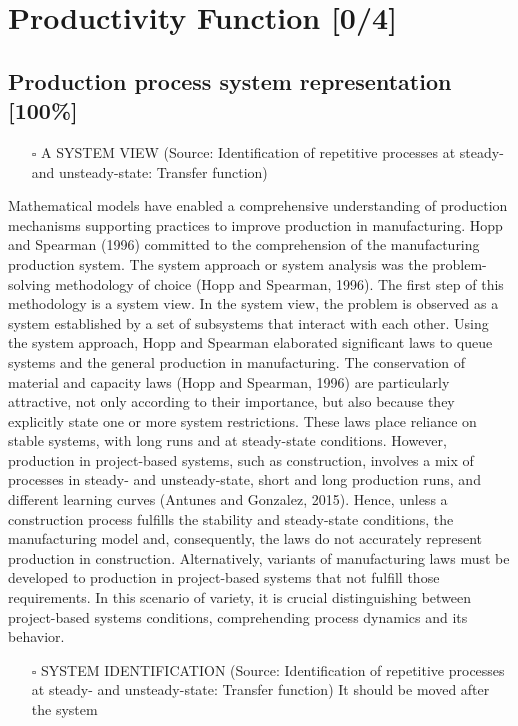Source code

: \documentclass{article}
\begin{document}
\section{Productivity Function [0/4]}
\label{sec:orgee58b16}
\subsection{Production process system representation [100\%]}
\label{sec:orgcc612b1}

\begin{itemize}
\item[{$\square$}] A SYSTEM VIEW (Source: Identification of repetitive processes at steady- and unsteady-state: Transfer function)
\end{itemize}

Mathematical models have enabled a comprehensive understanding of production mechanisms supporting practices to improve production in manufacturing.
Hopp and Spearman (1996) committed to the comprehension of the manufacturing production system.
The system approach or system analysis was the problem-solving methodology of choice (Hopp and Spearman, 1996).
The first step of this methodology is a system view.
In the system view, the problem is observed as a system established by a set of subsystems that interact with each other.
Using the system approach, Hopp and Spearman elaborated significant laws to queue systems and the general production in manufacturing.
The conservation of material and capacity laws (Hopp and Spearman, 1996) are particularly attractive, not only according to their importance, but also because they explicitly state one or more system restrictions.
These laws place reliance on stable systems, with long runs and at steady-state conditions. However, production in project-based systems, such as construction, involves a mix of processes in steady- and unsteady-state, short and long production runs, and different learning curves (Antunes and Gonzalez, 2015).
Hence, unless a construction process fulfills the stability and steady-state conditions, the manufacturing model and, consequently, the laws do not accurately represent production in construction. Alternatively, variants of manufacturing laws must be developed to production in project-based systems that not fulfill those requirements.
In this scenario of variety, it is crucial distinguishing between project-based systems conditions, comprehending process dynamics and its behavior.


\begin{itemize}
\item[{$\square$}] SYSTEM IDENTIFICATION (Source: Identification of repetitive processes at steady- and unsteady-state: Transfer function)
It should be moved after the system
\end{itemize}
\end{document}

Description of the task:
Work through the entries, filtering for the string "with", and copy each line that holds it.

Result:
In the system view, the problem is observed as a system established by a set of subsystems that interact with each other.
These laws place reliance on stable systems, with long runs and at steady-state conditions. However, production in project-based systems, such as construction, involves a mix of processes in steady- and unsteady-state, short and long production runs, and different learning curves (Antunes and Gonzalez, 2015).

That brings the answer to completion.